# Generate your VERY own REDNECK name



## Mon Mon (Mar 1, 2003)

http://www.amiredneckornot.com/name/index.php3


----------



## Rich Parsons (Mar 1, 2003)

Rich Pasons = Jethro John

Richard Parsons = Slim Coaltane

Richard Parsons = Cooter Hatfield


:shrug:   :rofl:


----------



## arnisador (Mar 1, 2003)

We've moved the other thread to the Humor section. Please, keep the discussions appropriate for MartialTalk.

-Arnisador
-MT Admin-


----------



## sweeper (Mar 1, 2003)

hmm..

Red-eye McCoy

it's kinda interesting because alot of times I forget to sleep and my eyes are bloodshot.


----------



## tarabos (Mar 2, 2003)

Zacharia Shine....i like it...


----------



## Mickey (Mar 3, 2003)

mickey = buckaroo


----------



## cali_tkdbruin (Mar 3, 2003)

Check this out:

*cali taekwondo bruin* -> From now on your 
Ma and Pa will call you *Po Bodine* :rofl: 

*R.* -> From now on your Ma and Pa will call you *Honest Trash*... :rofl: :rofl: :lol:


----------



## Seig (Mar 3, 2003)

Michael Seigel From now on your 
Ma and Pa will call you Cooter Lightnin' 


Rich, I guess this makes us cuzzins


----------



## Rich Parsons (Mar 3, 2003)

> _Originally posted by Seig _
> *Michael Seigel From now on your
> Ma and Pa will call you Cooter Lightnin'
> 
> ...




I could count worse people to be my cuzzin.
I guess that makes Tess part of my family also. 

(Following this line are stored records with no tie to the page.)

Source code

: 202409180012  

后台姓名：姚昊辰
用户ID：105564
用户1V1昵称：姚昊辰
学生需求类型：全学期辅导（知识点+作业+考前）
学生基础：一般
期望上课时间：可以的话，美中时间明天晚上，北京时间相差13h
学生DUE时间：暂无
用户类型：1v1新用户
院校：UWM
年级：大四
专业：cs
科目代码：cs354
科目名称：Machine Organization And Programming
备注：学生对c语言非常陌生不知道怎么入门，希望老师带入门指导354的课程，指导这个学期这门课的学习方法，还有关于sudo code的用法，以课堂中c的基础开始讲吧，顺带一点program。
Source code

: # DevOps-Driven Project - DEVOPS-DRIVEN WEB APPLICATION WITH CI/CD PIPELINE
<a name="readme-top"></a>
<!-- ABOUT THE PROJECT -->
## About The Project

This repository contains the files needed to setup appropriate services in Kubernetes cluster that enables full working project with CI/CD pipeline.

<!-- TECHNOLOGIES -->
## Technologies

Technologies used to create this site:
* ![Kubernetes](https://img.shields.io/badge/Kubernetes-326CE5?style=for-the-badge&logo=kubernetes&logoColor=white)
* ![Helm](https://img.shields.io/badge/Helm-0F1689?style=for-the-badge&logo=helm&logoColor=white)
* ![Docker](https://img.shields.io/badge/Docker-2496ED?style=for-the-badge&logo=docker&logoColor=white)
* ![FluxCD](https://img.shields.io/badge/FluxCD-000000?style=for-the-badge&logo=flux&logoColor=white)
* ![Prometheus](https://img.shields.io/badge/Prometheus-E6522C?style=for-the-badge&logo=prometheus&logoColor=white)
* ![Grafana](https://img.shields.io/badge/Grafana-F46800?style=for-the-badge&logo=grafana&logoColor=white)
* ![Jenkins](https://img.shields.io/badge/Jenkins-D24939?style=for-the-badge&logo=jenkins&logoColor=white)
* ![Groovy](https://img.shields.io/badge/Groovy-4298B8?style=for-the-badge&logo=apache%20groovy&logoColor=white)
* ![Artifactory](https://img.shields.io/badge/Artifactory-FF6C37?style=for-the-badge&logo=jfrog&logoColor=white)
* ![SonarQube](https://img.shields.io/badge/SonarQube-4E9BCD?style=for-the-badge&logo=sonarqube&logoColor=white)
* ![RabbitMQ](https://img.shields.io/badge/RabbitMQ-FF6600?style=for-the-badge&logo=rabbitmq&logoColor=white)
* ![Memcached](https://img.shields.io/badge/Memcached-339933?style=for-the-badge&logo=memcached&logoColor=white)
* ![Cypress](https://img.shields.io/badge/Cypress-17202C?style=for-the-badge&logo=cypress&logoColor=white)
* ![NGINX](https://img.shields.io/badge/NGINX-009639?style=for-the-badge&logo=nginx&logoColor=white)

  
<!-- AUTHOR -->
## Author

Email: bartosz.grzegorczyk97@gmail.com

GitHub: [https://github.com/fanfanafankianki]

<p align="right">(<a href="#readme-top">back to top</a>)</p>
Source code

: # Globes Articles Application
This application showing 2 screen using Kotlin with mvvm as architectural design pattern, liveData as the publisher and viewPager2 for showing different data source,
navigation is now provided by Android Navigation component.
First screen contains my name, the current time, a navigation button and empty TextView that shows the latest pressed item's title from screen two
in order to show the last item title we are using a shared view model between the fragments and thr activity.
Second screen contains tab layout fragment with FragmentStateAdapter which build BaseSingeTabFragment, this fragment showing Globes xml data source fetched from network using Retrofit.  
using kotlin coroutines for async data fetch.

So, if I am family why was I not invited to teh wedding? 


 :rofl:


----------



## Cliarlaoch (Mar 3, 2003)

Chris Taylor = Leo Buckle

Cliarlaoch = Zacharia Trash

Christopher Taylor = Digger John

"Moo Moo" (for comedic purposes) = Slim Noggin


----------



## D_Brady (Mar 3, 2003)

Dan Brady-- Trailer Noggin 

  Funny, I been called that before,


----------



## Mon Mon (Mar 3, 2003)

Timothy Craig= Ol' Bodine


----------



## Seig (Mar 4, 2003)

> _Originally posted by Rich Parsons _
> *I could count worse people to be my cuzzin.
> I guess that makes Tess part of my family also.
> 
> ...


Cause, I'm a cheap bastard


----------



## Rich Parsons (Mar 4, 2003)

> _Originally posted by Seig _
> *Cause, I'm a cheap bastard *



Well then That I can understand. 

I really think we are family. :rofl:


----------



## Mon Mon (Mar 4, 2003)

Martial Talk From now on your 
Ma and Pa will call you Jim Duke


----------



## Cruentus (Mar 4, 2003)

Dwight Noggin.


----------



## KenpoTess (Mar 5, 2003)

hmmmms

Ma and Pa will call you Zeke Pickins


----------



## TLH3rdDan (Mar 5, 2003)

Travis Hale From now on your 
Ma and Pa will call you Abraham McCoy 

tlh3rddan From now on your 
Ma and Pa will call you Rosco Hogg 


i like the second best lol


----------



## Seig (Mar 6, 2003)

> _Originally posted by TLH3rdDan _
> *Travis Hale From now on your
> Ma and Pa will call you Abraham McCoy
> 
> ...


That gives a very gross impression of you being the offspring of Roscoe P Coltrane and Boss Hogg........


----------



## TLH3rdDan (Mar 10, 2003)

lol yeah that is a pretty sick mental image but its still a cool redneck name lol


----------



## Master of Blades (Mar 11, 2003)

Master of Blades From now on your 
Ma and Pa will call you Bubba Jack 

Joseph From now on your 
Ma and Pa will call you Trailer Coaltane

Joseph Gale From now on your 
Ma and Pa will call you Zacharia McCoy 


:shrug:


----------



## jfarnsworth (Mar 11, 2003)

> _Originally posted by Seig _
> *That gives a very gross impression of you being the offspring of Roscoe P Coltrane and Boss Hogg........ *




That's just plain old ugly!


----------



## Seig (Mar 12, 2003)

> _Originally posted by jfarnsworth _
> *That's just plain old ugly! *


Wonder if he has a basset hound?


----------



## jfarnsworth (Mar 12, 2003)

> _Originally posted by Seig _
> *Wonder if he has a basset hound? *



He actually probably does.


----------



## jeffkyle (Mar 13, 2003)

Digger Justus


----------